**The problem:**
Wherever the word "ChilloutVR" occurs in the lines below, copy the whole line.

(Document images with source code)
Segment Open

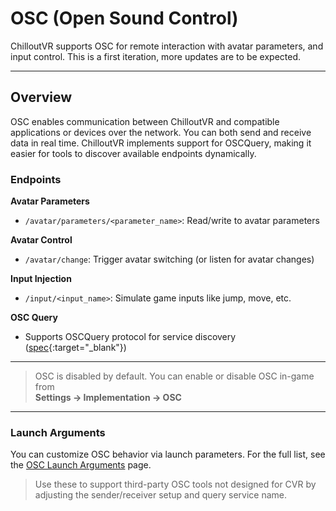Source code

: # OSC (Open Sound Control)

ChilloutVR supports OSC for remote interaction with avatar parameters, and input control. This is a first iteration,
more updates are to be expected.

---

## Overview

OSC enables communication between ChilloutVR and compatible applications or devices over the network. You can both send
and receive data in real time. ChilloutVR implements support for OSCQuery, making it easier for tools to discover
available endpoints dynamically.

### Endpoints

**Avatar Parameters**

- `/avatar/parameters/<parameter_name>`: Read/write to avatar parameters

**Avatar Control**

- `/avatar/change`: Trigger avatar switching (or listen for avatar changes)

**Input Injection**

- `/input/<input_name>`: Simulate game inputs like jump, move, etc.

**OSC Query**

- Supports OSCQuery protocol for service discovery ([spec](https://github.com/Vidvox/OSCQueryProposal){:target="_blank"})

---
> 
> OSC is disabled by default. You can enable or disable OSC in-game from  
**Settings → Implementation → OSC**

---

### Launch Arguments

You can customize OSC behavior via launch parameters. For the full list, see
the [OSC Launch Arguments](launch-arguments.md#osc) page.

> Use these to support third-party OSC tools not designed for CVR by adjusting the sender/receiver setup and query
> service name.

Segment Closed

**Exercise answer:**
ChilloutVR supports OSC for remote interaction with avatar parameters, and input control. This is a first iteration,
OSC enables communication between ChilloutVR and compatible applications or devices over the network. You can both send
and receive data in real time. ChilloutVR implements support for OSCQuery, making it easier for tools to discover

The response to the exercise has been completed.